Dallas B. Pollock, 1915-2013

Port Clinton businessman competed in midget cars

3/18/2013
BY JIM SIELICKI
BLADE STAFF WRITER

PORT CLINTON — Dallas B. Pollock, 97, a longtime Port Clinton resident who owned a variety of businesses there, including a taxi service that he operated despite being legally blind, died Wednesday at Ottawa County Riverview Healthcare Campus in Oak Harbor, Ohio.

His daughter, Judith Lynn Pollock, said the cause of death was not known.

Mr. Pollock was born on Aug. 8, 1915, in the Defiance County community of Ney, Ohio and moved to Toledo when he was about 13 years old. Mr. Pollock graduated from Libbey High School.

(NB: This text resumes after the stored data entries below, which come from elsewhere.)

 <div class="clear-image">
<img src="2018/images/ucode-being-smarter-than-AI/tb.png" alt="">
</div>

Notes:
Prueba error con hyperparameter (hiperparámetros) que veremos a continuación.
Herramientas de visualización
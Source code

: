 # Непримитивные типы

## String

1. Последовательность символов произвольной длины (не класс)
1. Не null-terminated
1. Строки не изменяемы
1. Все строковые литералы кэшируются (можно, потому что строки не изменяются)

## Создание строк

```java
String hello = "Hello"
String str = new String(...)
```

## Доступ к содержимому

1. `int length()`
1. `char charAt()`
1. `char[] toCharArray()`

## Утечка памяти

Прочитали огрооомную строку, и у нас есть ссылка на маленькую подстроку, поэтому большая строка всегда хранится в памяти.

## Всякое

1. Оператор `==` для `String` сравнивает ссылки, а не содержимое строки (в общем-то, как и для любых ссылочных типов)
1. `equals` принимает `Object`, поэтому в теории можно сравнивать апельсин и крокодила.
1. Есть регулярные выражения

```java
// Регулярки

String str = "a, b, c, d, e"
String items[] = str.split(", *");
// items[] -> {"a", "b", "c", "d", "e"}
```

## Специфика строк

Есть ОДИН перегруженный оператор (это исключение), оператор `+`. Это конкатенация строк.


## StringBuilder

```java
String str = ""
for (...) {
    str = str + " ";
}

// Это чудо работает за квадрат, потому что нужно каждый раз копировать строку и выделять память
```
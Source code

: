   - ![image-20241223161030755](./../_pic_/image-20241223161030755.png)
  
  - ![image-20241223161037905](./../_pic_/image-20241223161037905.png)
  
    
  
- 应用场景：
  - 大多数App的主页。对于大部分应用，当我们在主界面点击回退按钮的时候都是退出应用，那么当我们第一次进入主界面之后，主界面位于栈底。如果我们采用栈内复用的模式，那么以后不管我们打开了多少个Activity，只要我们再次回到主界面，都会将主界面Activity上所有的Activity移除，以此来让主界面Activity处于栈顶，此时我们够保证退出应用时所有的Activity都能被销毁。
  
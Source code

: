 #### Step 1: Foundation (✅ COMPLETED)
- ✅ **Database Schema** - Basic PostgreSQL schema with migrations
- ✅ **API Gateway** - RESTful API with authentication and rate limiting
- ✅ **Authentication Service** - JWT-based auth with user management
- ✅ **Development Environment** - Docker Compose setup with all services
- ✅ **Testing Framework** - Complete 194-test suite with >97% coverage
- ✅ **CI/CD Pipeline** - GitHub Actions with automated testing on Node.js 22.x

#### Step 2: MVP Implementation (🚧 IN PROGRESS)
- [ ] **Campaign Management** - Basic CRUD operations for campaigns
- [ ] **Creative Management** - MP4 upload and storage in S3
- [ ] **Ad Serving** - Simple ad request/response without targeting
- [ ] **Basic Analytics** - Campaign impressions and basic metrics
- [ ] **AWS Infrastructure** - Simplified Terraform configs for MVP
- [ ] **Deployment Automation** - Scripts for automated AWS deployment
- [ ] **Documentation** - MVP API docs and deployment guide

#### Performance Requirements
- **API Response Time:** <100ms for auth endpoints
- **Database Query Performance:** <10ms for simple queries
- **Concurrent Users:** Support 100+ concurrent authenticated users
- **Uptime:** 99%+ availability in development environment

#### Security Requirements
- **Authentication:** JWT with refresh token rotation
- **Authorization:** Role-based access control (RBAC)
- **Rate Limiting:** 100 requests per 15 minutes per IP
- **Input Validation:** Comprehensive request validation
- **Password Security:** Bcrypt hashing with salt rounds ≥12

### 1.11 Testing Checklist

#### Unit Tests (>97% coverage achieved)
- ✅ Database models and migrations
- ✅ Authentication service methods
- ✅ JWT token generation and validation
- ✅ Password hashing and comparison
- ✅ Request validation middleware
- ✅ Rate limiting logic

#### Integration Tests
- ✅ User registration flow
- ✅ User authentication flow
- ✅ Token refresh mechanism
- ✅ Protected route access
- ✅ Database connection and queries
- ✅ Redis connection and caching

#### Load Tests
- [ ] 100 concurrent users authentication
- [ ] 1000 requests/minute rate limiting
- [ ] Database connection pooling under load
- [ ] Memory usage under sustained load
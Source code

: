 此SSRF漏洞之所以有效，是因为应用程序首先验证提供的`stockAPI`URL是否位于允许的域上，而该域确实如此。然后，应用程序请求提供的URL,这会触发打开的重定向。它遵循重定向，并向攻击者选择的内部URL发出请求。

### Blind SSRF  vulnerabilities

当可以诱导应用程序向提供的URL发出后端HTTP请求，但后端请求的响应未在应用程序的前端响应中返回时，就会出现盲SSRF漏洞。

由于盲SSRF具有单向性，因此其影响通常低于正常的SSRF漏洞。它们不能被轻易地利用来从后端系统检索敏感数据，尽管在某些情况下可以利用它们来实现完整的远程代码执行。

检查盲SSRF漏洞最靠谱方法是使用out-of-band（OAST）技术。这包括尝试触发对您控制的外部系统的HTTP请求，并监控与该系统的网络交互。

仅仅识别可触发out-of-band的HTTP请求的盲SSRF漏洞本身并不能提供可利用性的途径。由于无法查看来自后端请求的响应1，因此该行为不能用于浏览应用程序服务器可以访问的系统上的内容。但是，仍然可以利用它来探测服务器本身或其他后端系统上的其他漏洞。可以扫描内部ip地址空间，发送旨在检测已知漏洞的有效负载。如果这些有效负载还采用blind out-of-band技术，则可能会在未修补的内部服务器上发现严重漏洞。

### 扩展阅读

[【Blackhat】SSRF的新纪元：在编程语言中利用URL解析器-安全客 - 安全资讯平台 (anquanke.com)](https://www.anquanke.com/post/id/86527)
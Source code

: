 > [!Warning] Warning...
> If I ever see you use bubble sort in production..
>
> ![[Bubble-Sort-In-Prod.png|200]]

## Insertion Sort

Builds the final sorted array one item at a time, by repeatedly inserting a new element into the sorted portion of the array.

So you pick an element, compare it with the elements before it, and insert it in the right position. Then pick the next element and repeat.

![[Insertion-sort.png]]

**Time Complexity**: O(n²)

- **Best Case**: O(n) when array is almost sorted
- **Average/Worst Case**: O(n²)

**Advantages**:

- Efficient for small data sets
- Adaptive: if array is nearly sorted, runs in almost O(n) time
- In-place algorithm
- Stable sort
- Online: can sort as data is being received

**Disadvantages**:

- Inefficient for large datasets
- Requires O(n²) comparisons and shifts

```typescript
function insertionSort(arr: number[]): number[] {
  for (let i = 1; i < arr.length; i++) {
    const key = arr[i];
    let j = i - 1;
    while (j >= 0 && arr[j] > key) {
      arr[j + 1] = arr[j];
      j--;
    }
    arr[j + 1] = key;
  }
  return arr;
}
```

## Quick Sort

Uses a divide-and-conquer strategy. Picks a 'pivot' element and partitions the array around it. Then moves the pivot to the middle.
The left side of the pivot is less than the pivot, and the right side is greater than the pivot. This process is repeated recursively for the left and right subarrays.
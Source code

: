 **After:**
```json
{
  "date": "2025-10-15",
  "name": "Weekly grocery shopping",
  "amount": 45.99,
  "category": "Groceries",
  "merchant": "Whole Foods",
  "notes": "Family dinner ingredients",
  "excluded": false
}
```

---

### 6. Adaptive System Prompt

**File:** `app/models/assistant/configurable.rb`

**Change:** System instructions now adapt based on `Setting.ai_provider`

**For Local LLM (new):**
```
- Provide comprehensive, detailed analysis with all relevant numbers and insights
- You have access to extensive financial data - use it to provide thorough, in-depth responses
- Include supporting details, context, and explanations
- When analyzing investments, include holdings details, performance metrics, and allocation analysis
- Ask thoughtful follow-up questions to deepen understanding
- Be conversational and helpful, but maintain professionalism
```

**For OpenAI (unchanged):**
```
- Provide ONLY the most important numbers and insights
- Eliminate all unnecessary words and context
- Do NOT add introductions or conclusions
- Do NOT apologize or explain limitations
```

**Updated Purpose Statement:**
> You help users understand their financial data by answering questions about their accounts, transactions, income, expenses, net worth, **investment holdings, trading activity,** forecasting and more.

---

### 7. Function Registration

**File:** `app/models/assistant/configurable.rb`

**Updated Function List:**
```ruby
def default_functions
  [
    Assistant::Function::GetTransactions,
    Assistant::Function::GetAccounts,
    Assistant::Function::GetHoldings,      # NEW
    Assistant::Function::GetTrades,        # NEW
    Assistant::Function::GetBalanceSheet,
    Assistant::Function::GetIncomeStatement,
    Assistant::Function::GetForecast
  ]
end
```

Mr. Pollock was a driver for Taystee Bread Co., and his route took him to the Port Clinton area, where he moved when he was 30 years old, his daughter said.

He purchased City Bread in Port Clinton about 1945 and ran the bakery for 19 years. During that same time, he also bought the Travelers’ Inn at the foot of the Portage River bridge.

“It was a pretty popular spot right after the war,” his daughter said, noting that the facility had a dining room and dance floor that drew soldiers from nearby Camp Perry.

He owned it for three years but soured on the business because of the hassles from servicemen’s wives.

“He told me he couldn’t stand talking to women who didn’t want him selling liquor to their husbands and using up all of their paychecks,” she said. “He just didn’t want to be put in that position.”

He raced midget race cars and traveled the circuit from Boston to Los Angeles.

“[My parents] told me I was coast to coast before I was even 2 years old,” Ms. Pollock said.

His other businesses in Port Clinton included Madison Recreation, a pool hall that he owned for 10 years, and a golf-driving range.

While he was in his 70s, he operated 3 D Taxi there, providing the community of 7,200 people with their only public transportation.

Mr. Pollock gave it up in 1990 after Municipal Court Judge Paul Moon seized the license plates and registrations for his three taxis after convicting him of driving without a license. The state had refused to renew his license two years earlier because he had failed the eye exam.

Police had ticketed him at 10 p.m. while driving passengers from the Port Clinton ferry to their cars at the Catawba Island ferry terminal, a distance of nearly 9 miles. His 76-year-old wife was called to finish the trip.

Mr. Pollock, who was 75 at the time, said that he’d only had one accident and despite bad eyesight and could still “see well enough that I never run a stoplight.”

His daughter recalled, “He told me, ‘I may not be able to tell when the light changes, but I can tell when the traffic stops.’”

Mr. Pollock tended bar for the local Elks Lodge, of which he was a member, until finally retiring in his 70s, his daughter said. He also played golf. Being an avid dancer helped him meet his future wife; he met the former Evelyn Johnson while dancing in Toledo.

Mrs. Pollock died on April 19, 2012.

Mr. Pollock is survived by his daughter, Judith Lynn Pollock, and two grandsons.

Visitation at the Gerner-Wolf-Walker Funeral Home & Crematory in Port Clinton will be from 5 p.m. Wednesday until the memorial service there at 7 p.m.

Memorials are suggested to the American Cancer Society.